Il fiore con la pistola
In Il giardiniereSerge Shuster è un funzionario pubblico di alto rango in corsa per un posto ministeriale dalla sua villa. Condivide la sua pietosa esistenza con una ragazza il cui unico hobby è piangere in giardino, una donna che lo critica per non fare abbastanza e un bambino che soffre già di acufene. La sua relativa tranquillità viene turbata quando un commando forza l’ingresso in casa sua per eliminarlo. O almeno per farlo addormentare prima che i veri cattivi tentassero di ucciderlo. Senza contare il… giardiniere di turno, un vecchio discreto con pesanti responsabilità..
Nelle mani degli amanti del genere, lo scenario fasullo di Giardiniere avrebbe potuto essere una bella commedia d’azioneoffrendo al suo ex delinquente pentito una serie di cesoie e altre zappe per scavare la giugulare di questi stupidi intrusi. Tanto più che l’azione si svolge quasi esclusivamente nella villa e nei suoi giardini, un vero e proprio labirinto di tagliagole, e l’accento è posto sugli scontri.
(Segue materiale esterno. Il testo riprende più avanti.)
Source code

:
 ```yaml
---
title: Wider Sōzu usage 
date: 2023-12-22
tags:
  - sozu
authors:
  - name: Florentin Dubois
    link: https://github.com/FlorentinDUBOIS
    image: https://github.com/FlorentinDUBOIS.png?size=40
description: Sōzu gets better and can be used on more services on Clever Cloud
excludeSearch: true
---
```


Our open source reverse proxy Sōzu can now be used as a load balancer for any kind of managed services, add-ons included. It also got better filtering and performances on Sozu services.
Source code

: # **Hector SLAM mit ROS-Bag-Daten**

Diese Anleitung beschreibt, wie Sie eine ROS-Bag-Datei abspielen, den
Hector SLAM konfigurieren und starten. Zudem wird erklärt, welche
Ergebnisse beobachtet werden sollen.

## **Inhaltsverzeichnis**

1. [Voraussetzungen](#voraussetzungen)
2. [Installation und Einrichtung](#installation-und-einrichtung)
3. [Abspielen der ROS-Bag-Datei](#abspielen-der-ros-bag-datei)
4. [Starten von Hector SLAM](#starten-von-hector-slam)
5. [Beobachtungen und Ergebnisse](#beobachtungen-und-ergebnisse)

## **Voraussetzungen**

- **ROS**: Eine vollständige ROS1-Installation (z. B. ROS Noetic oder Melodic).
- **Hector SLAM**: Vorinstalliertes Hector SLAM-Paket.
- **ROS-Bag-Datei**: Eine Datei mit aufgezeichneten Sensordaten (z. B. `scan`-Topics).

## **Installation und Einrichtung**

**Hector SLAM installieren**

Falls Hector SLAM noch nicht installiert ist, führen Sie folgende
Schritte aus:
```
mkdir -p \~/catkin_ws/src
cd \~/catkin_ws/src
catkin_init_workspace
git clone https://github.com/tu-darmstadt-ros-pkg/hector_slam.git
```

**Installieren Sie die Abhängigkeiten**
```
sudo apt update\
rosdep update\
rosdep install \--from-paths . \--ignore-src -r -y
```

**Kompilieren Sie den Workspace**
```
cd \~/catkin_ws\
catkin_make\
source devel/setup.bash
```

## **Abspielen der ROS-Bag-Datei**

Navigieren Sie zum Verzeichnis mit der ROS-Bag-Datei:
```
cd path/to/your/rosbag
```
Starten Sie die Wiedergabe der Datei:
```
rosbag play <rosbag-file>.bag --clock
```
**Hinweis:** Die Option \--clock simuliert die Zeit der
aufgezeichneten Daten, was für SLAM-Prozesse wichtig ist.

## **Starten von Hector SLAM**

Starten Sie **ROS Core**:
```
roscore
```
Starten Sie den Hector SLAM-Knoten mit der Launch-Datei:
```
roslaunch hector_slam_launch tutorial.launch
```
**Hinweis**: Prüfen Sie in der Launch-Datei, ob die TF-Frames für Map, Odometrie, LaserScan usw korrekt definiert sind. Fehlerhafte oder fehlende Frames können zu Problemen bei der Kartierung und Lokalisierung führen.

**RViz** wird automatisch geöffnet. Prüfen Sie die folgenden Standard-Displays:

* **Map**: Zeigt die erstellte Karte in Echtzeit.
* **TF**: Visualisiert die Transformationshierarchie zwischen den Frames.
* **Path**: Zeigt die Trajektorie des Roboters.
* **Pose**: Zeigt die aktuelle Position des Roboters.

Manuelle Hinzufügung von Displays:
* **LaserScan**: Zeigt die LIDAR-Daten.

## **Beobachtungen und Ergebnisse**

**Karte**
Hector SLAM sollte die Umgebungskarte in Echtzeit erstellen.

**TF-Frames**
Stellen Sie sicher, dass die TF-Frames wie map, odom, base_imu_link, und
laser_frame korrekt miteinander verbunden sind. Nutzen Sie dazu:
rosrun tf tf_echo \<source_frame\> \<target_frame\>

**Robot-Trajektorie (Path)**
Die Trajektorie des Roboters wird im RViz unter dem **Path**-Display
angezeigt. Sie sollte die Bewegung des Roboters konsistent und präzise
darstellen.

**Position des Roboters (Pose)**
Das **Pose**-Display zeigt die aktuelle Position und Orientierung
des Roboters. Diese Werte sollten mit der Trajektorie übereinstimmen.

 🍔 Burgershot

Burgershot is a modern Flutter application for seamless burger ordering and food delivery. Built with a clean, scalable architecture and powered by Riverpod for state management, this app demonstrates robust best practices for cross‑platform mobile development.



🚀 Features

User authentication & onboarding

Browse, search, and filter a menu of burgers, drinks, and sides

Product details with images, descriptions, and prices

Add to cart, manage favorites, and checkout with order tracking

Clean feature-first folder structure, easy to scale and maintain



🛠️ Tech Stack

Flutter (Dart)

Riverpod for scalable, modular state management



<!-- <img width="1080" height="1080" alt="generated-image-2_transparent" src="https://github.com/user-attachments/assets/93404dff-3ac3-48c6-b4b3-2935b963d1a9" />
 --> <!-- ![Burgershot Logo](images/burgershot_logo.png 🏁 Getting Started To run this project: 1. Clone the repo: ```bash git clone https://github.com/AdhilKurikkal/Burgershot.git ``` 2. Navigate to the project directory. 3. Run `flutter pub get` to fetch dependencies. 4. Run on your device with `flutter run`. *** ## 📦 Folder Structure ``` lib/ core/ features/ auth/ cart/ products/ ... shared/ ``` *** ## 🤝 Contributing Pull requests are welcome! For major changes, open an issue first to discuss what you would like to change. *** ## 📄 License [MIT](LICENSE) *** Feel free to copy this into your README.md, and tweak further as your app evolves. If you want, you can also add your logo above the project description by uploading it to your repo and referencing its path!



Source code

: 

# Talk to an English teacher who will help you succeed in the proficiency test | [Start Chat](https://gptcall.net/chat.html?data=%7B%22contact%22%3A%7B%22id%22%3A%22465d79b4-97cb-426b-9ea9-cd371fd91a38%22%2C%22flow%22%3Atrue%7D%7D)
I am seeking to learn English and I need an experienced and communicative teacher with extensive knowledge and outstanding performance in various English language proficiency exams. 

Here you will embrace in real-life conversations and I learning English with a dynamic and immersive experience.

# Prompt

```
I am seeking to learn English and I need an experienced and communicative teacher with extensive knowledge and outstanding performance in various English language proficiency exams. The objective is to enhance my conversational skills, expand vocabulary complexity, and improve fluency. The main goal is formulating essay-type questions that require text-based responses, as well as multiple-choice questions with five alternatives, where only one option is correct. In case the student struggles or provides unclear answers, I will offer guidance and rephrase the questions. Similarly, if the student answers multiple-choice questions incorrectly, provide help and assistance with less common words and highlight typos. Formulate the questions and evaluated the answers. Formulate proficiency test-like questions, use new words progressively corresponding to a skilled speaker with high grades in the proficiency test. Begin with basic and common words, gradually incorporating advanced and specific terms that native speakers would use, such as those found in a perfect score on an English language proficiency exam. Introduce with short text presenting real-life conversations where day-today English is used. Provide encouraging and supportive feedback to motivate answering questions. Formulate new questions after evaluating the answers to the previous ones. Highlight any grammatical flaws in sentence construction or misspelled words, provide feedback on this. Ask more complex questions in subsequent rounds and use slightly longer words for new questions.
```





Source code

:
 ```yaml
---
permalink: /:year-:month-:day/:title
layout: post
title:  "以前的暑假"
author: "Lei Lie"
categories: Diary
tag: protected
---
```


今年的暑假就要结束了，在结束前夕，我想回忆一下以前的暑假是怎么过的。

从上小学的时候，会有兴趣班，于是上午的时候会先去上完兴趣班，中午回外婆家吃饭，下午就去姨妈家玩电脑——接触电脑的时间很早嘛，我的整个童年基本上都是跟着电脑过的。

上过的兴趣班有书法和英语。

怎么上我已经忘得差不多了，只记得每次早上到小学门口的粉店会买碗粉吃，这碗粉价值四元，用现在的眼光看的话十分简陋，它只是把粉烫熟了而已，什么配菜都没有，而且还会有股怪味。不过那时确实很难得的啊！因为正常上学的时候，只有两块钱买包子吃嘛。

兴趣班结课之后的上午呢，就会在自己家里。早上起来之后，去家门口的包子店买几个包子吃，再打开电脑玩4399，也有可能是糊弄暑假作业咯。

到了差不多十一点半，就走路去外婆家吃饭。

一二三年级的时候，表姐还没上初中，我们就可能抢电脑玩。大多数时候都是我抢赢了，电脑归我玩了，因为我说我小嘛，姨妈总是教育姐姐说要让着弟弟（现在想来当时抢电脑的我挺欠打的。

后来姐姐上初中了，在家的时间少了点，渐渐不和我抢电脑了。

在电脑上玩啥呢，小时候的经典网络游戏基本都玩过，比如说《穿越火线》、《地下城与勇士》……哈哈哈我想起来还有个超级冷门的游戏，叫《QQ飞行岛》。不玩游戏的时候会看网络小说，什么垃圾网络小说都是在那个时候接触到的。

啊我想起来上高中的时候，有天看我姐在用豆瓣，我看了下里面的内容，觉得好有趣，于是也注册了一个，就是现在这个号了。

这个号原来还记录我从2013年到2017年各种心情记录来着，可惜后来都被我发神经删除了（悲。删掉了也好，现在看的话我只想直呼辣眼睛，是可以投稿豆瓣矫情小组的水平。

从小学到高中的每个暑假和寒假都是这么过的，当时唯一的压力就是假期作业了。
Solo che oltre al tasso di violenza un po’ più alto della media consentita da SVoD, è ovviamente un prodotto televisivo in linea con L’ultimo mercenariodove la cosa più importante non rimane l’azione o l’umorismo, ma gli headliner. Il tempismo comico conta meno del loro istrionismo, l’intensità delle sequenze d’azione meno della loro reputazione e la coerenza complessiva meno dei cameo imbarazzanti.
Al confine delle margherite
Impossibile, ovviamente, dargli torto un Van Damme un po’ stanco, ma sincero nel suo desiderio di autoironia. D’altro canto, essendo il suo personaggio presentato come l’archetipo dell’uomo d’azione muto e che sa fare tutto, gli sceneggiatori si sono sentiti in dovere di dargli un contrappunto nella persona di Michaël Youn, responsabile quindi di riempire il minimo spazio sonoro con le sue geremiadi.
Spiegare sistematicamente oralmente il rari schizzi di una gag di successo o i numerosi riferimenti al cinema d’azione americano a cui invia il loro duo gruppo di personaggi famosi coppie insopportabili e il loro film nel pantheon di film di amici che ti fanno venir voglia di vedere uno dei protagonisti massacrare l’altro. Per quanto riguarda la banda di cattivi, composta da un gentile Kaaris, un razzista Ragnar in versione bretone Kakihara e uno sottosfruttato Jérôme Le Banner, è difficile da vedere con il suo bavaglio da corsa antiquato.
Il trombinoscopio mette quindi in crisi quasi ogni aspetto del lungometraggio, a partire ovviamente dalle vere e proprie velleità marziali, già rilevabili in L’ultimo mercenario. Se la maggior parte di queste commedie francesi generiche, destinate a occupare l’equivalente streaming di una prima serata di M6 (la home page) prima di sprofondare nel catalogo (molto) arretrato, suscitano generalmente solo indifferenza, in questo caso si può parlare di un grande spreco.
Tra questa tipologia di progetti che si stanno moltiplicando su Prime e the Lupi mannari di Netflix, è certo che il quadro ereditato dai canali terrestri più cinici non è passato di moda. Anzi, ha ancora un brillante futuro davanti a sé, in televisione o sui servizi SVoD. Oggi le rape crescono in ogni orto.